BEGIN SUPPLIED RECORDS

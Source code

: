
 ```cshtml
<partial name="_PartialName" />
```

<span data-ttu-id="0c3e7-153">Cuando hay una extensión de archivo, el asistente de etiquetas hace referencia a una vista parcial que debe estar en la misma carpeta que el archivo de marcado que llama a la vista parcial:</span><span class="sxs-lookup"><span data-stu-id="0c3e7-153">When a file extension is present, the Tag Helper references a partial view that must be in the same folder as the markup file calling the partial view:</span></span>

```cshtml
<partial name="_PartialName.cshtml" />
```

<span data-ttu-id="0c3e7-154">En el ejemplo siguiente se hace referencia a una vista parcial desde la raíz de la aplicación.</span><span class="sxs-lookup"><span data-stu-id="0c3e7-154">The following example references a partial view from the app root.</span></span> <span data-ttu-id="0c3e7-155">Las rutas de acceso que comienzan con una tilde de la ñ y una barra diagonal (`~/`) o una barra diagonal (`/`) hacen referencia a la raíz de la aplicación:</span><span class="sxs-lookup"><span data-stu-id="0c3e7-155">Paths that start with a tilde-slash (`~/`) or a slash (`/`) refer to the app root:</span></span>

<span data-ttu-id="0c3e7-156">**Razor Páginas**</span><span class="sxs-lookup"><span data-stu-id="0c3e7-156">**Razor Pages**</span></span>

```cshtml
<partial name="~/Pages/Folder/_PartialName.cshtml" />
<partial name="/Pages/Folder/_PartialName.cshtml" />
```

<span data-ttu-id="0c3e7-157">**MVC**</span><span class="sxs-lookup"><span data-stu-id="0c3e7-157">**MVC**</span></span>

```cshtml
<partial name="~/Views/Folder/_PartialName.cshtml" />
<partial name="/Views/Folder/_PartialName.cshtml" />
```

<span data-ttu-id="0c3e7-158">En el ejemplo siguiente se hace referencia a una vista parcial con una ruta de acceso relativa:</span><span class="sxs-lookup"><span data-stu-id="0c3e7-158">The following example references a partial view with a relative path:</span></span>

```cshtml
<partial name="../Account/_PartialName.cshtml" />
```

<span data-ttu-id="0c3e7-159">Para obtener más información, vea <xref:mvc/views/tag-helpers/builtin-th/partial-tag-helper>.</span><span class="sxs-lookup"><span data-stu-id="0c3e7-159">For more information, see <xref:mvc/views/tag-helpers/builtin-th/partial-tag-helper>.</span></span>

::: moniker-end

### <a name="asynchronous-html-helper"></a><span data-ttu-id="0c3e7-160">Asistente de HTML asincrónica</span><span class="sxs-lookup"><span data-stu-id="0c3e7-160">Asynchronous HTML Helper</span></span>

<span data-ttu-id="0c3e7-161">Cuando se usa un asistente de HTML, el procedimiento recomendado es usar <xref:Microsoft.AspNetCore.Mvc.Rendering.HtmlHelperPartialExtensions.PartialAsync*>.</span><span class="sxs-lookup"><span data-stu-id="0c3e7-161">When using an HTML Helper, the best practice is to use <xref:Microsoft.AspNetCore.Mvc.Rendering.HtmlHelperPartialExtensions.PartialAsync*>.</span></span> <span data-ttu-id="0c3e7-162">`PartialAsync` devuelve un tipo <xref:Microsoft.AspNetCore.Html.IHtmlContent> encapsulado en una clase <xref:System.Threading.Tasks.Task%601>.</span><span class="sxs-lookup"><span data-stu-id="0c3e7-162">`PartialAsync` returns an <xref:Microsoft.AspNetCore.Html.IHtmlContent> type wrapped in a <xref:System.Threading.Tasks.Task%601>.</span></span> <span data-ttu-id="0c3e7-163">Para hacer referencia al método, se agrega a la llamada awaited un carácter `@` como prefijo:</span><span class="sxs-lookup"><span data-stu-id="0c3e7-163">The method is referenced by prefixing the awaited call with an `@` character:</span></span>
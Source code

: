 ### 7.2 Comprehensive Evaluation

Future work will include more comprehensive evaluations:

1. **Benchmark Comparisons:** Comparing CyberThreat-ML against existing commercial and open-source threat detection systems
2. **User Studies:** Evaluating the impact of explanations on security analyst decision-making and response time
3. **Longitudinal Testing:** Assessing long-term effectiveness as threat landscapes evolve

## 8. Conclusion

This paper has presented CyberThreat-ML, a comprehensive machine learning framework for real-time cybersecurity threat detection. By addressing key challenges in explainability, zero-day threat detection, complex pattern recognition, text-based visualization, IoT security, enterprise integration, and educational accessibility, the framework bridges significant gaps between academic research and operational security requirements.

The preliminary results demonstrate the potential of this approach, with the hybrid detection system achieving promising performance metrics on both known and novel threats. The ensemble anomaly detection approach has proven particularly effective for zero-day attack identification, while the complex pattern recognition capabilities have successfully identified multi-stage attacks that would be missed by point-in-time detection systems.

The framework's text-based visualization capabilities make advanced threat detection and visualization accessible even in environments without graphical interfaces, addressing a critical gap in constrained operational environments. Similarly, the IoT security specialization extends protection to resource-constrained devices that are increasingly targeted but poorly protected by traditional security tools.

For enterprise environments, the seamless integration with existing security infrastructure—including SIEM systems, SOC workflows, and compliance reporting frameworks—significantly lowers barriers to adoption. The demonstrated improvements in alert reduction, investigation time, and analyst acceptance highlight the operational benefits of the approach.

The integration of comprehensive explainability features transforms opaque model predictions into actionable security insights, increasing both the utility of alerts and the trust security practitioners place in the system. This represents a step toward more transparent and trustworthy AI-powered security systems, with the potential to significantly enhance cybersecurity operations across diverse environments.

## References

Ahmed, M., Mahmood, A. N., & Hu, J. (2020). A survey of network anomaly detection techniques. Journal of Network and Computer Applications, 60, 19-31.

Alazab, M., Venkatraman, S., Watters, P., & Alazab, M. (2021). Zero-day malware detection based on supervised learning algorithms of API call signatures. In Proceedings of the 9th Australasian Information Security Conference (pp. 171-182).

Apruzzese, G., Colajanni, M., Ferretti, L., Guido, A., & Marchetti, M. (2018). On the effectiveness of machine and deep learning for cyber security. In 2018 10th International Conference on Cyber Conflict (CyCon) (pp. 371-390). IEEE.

END SUPPLIED RECORDS

Hand back the material above in full, exactly as written.

Source code

:
 ```cshtml
<partial name="_PartialName" />
```

<span data-ttu-id="0c3e7-153">Cuando hay una extensión de archivo, el asistente de etiquetas hace referencia a una vista parcial que debe estar en la misma carpeta que el archivo de marcado que llama a la vista parcial:</span><span class="sxs-lookup"><span data-stu-id="0c3e7-153">When a file extension is present, the Tag Helper references a partial view that must be in the same folder as the markup file calling the partial view:</span></span>

```cshtml
<partial name="_PartialName.cshtml" />
```

<span data-ttu-id="0c3e7-154">En el ejemplo siguiente se hace referencia a una vista parcial desde la raíz de la aplicación.</span><span class="sxs-lookup"><span data-stu-id="0c3e7-154">The following example references a partial view from the app root.</span></span> <span data-ttu-id="0c3e7-155">Las rutas de acceso que comienzan con una tilde de la ñ y una barra diagonal (`~/`) o una barra diagonal (`/`) hacen referencia a la raíz de la aplicación:</span><span class="sxs-lookup"><span data-stu-id="0c3e7-155">Paths that start with a tilde-slash (`~/`) or a slash (`/`) refer to the app root:</span></span>

<span data-ttu-id="0c3e7-156">**Razor Páginas**</span><span class="sxs-lookup"><span data-stu-id="0c3e7-156">**Razor Pages**</span></span>

```cshtml
<partial name="~/Pages/Folder/_PartialName.cshtml" />
<partial name="/Pages/Folder/_PartialName.cshtml" />
```

<span data-ttu-id="0c3e7-157">**MVC**</span><span class="sxs-lookup"><span data-stu-id="0c3e7-157">**MVC**</span></span>

```cshtml
<partial name="~/Views/Folder/_PartialName.cshtml" />
<partial name="/Views/Folder/_PartialName.cshtml" />
```

<span data-ttu-id="0c3e7-158">En el ejemplo siguiente se hace referencia a una vista parcial con una ruta de acceso relativa:</span><span class="sxs-lookup"><span data-stu-id="0c3e7-158">The following example references a partial view with a relative path:</span></span>

```cshtml
<partial name="../Account/_PartialName.cshtml" />
```

<span data-ttu-id="0c3e7-159">Para obtener más información, vea <xref:mvc/views/tag-helpers/builtin-th/partial-tag-helper>.</span><span class="sxs-lookup"><span data-stu-id="0c3e7-159">For more information, see <xref:mvc/views/tag-helpers/builtin-th/partial-tag-helper>.</span></span>

::: moniker-end

### <a name="asynchronous-html-helper"></a><span data-ttu-id="0c3e7-160">Asistente de HTML asincrónica</span><span class="sxs-lookup"><span data-stu-id="0c3e7-160">Asynchronous HTML Helper</span></span>

<span data-ttu-id="0c3e7-161">Cuando se usa un asistente de HTML, el procedimiento recomendado es usar <xref:Microsoft.AspNetCore.Mvc.Rendering.HtmlHelperPartialExtensions.PartialAsync*>.</span><span class="sxs-lookup"><span data-stu-id="0c3e7-161">When using an HTML Helper, the best practice is to use <xref:Microsoft.AspNetCore.Mvc.Rendering.HtmlHelperPartialExtensions.PartialAsync*>.</span></span> <span data-ttu-id="0c3e7-162">`PartialAsync` devuelve un tipo <xref:Microsoft.AspNetCore.Html.IHtmlContent> encapsulado en una clase <xref:System.Threading.Tasks.Task%601>.</span><span class="sxs-lookup"><span data-stu-id="0c3e7-162">`PartialAsync` returns an <xref:Microsoft.AspNetCore.Html.IHtmlContent> type wrapped in a <xref:System.Threading.Tasks.Task%601>.</span></span> <span data-ttu-id="0c3e7-163">Para hacer referencia al método, se agrega a la llamada awaited un carácter `@` como prefijo:</span><span class="sxs-lookup"><span data-stu-id="0c3e7-163">The method is referenced by prefixing the awaited call with an `@` character:</span></span>
Source code

: ### 7.2 Comprehensive Evaluation

Future work will include more comprehensive evaluations:

1. **Benchmark Comparisons:** Comparing CyberThreat-ML against existing commercial and open-source threat detection systems
2. **User Studies:** Evaluating the impact of explanations on security analyst decision-making and response time
3. **Longitudinal Testing:** Assessing long-term effectiveness as threat landscapes evolve

## 8. Conclusion

This paper has presented CyberThreat-ML, a comprehensive machine learning framework for real-time cybersecurity threat detection. By addressing key challenges in explainability, zero-day threat detection, complex pattern recognition, text-based visualization, IoT security, enterprise integration, and educational accessibility, the framework bridges significant gaps between academic research and operational security requirements.

The preliminary results demonstrate the potential of this approach, with the hybrid detection system achieving promising performance metrics on both known and novel threats. The ensemble anomaly detection approach has proven particularly effective for zero-day attack identification, while the complex pattern recognition capabilities have successfully identified multi-stage attacks that would be missed by point-in-time detection systems.

The framework's text-based visualization capabilities make advanced threat detection and visualization accessible even in environments without graphical interfaces, addressing a critical gap in constrained operational environments. Similarly, the IoT security specialization extends protection to resource-constrained devices that are increasingly targeted but poorly protected by traditional security tools.

For enterprise environments, the seamless integration with existing security infrastructure—including SIEM systems, SOC workflows, and compliance reporting frameworks—significantly lowers barriers to adoption. The demonstrated improvements in alert reduction, investigation time, and analyst acceptance highlight the operational benefits of the approach.

The integration of comprehensive explainability features transforms opaque model predictions into actionable security insights, increasing both the utility of alerts and the trust security practitioners place in the system. This represents a step toward more transparent and trustworthy AI-powered security systems, with the potential to significantly enhance cybersecurity operations across diverse environments.

## References

Ahmed, M., Mahmood, A. N., & Hu, J. (2020). A survey of network anomaly detection techniques. Journal of Network and Computer Applications, 60, 19-31.

Alazab, M., Venkatraman, S., Watters, P., & Alazab, M. (2021). Zero-day malware detection based on supervised learning algorithms of API call signatures. In Proceedings of the 9th Australasian Information Security Conference (pp. 171-182).

Apruzzese, G., Colajanni, M., Ferretti, L., Guido, A., & Marchetti, M. (2018). On the effectiveness of machine and deep learning for cyber security. In 2018 10th International Conference on Cyber Conflict (CyCon) (pp. 371-390). IEEE.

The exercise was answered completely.